_Work request_.
In the records below, the lines from the one with "## Metadata" through the last are to be printed exactly, and nothing else.

■ ■ ■

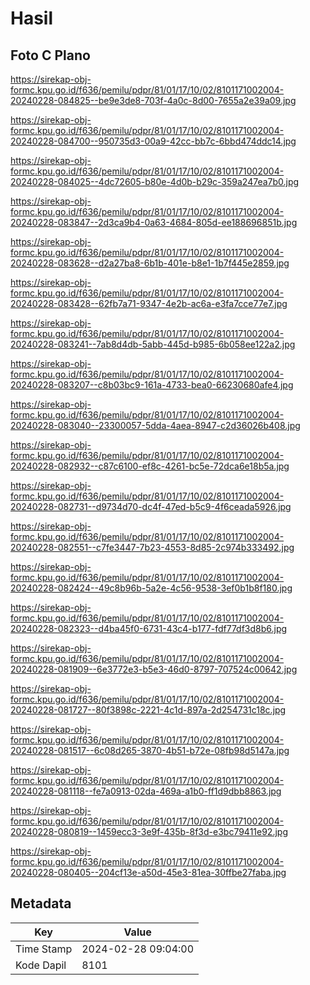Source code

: # Hasil

## Foto C Plano

https://sirekap-obj-formc.kpu.go.id/f636/pemilu/pdpr/81/01/17/10/02/8101171002004-20240228-084825--be9e3de8-703f-4a0c-8d00-7655a2e39a09.jpg

https://sirekap-obj-formc.kpu.go.id/f636/pemilu/pdpr/81/01/17/10/02/8101171002004-20240228-084700--950735d3-00a9-42cc-bb7c-6bbd474ddc14.jpg

https://sirekap-obj-formc.kpu.go.id/f636/pemilu/pdpr/81/01/17/10/02/8101171002004-20240228-084025--4dc72605-b80e-4d0b-b29c-359a247ea7b0.jpg

https://sirekap-obj-formc.kpu.go.id/f636/pemilu/pdpr/81/01/17/10/02/8101171002004-20240228-083847--2d3ca9b4-0a63-4684-805d-ee188696851b.jpg

https://sirekap-obj-formc.kpu.go.id/f636/pemilu/pdpr/81/01/17/10/02/8101171002004-20240228-083628--d2a27ba8-6b1b-401e-b8e1-1b7f445e2859.jpg

https://sirekap-obj-formc.kpu.go.id/f636/pemilu/pdpr/81/01/17/10/02/8101171002004-20240228-083428--62fb7a71-9347-4e2b-ac6a-e3fa7cce77e7.jpg

https://sirekap-obj-formc.kpu.go.id/f636/pemilu/pdpr/81/01/17/10/02/8101171002004-20240228-083241--7ab8d4db-5abb-445d-b985-6b058ee122a2.jpg

https://sirekap-obj-formc.kpu.go.id/f636/pemilu/pdpr/81/01/17/10/02/8101171002004-20240228-083207--c8b03bc9-161a-4733-bea0-66230680afe4.jpg

https://sirekap-obj-formc.kpu.go.id/f636/pemilu/pdpr/81/01/17/10/02/8101171002004-20240228-083040--23300057-5dda-4aea-8947-c2d36026b408.jpg

https://sirekap-obj-formc.kpu.go.id/f636/pemilu/pdpr/81/01/17/10/02/8101171002004-20240228-082932--c87c6100-ef8c-4261-bc5e-72dca6e18b5a.jpg

https://sirekap-obj-formc.kpu.go.id/f636/pemilu/pdpr/81/01/17/10/02/8101171002004-20240228-082731--d9734d70-dc4f-47ed-b5c9-4f6ceada5926.jpg

https://sirekap-obj-formc.kpu.go.id/f636/pemilu/pdpr/81/01/17/10/02/8101171002004-20240228-082551--c7fe3447-7b23-4553-8d85-2c974b333492.jpg

https://sirekap-obj-formc.kpu.go.id/f636/pemilu/pdpr/81/01/17/10/02/8101171002004-20240228-082424--49c8b96b-5a2e-4c56-9538-3ef0b1b8f180.jpg

https://sirekap-obj-formc.kpu.go.id/f636/pemilu/pdpr/81/01/17/10/02/8101171002004-20240228-082323--d4ba45f0-6731-43c4-b177-fdf77df3d8b6.jpg

https://sirekap-obj-formc.kpu.go.id/f636/pemilu/pdpr/81/01/17/10/02/8101171002004-20240228-081909--6e3772e3-b5e3-46d0-8797-707524c00642.jpg

https://sirekap-obj-formc.kpu.go.id/f636/pemilu/pdpr/81/01/17/10/02/8101171002004-20240228-081727--80f3898c-2221-4c1d-897a-2d254731c18c.jpg

https://sirekap-obj-formc.kpu.go.id/f636/pemilu/pdpr/81/01/17/10/02/8101171002004-20240228-081517--6c08d265-3870-4b51-b72e-08fb98d5147a.jpg

https://sirekap-obj-formc.kpu.go.id/f636/pemilu/pdpr/81/01/17/10/02/8101171002004-20240228-081118--fe7a0913-02da-469a-a1b0-ff1d9dbb8863.jpg

https://sirekap-obj-formc.kpu.go.id/f636/pemilu/pdpr/81/01/17/10/02/8101171002004-20240228-080819--1459ecc3-3e9f-435b-8f3d-e3bc79411e92.jpg

https://sirekap-obj-formc.kpu.go.id/f636/pemilu/pdpr/81/01/17/10/02/8101171002004-20240228-080405--204cf13e-a50d-45e3-81ea-30ffbe27faba.jpg


## Metadata

| Key        | Value               |
| ---------- | ------------------- |
| Time Stamp | 2024-02-28 09:04:00 |
| Kode Dapil | 8101                |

■ ■ ■

_Result of the task_.
## Metadata

| Key        | Value               |
| ---------- | ------------------- |
| Time Stamp | 2024-02-28 09:04:00 |
| Kode Dapil | 8101                |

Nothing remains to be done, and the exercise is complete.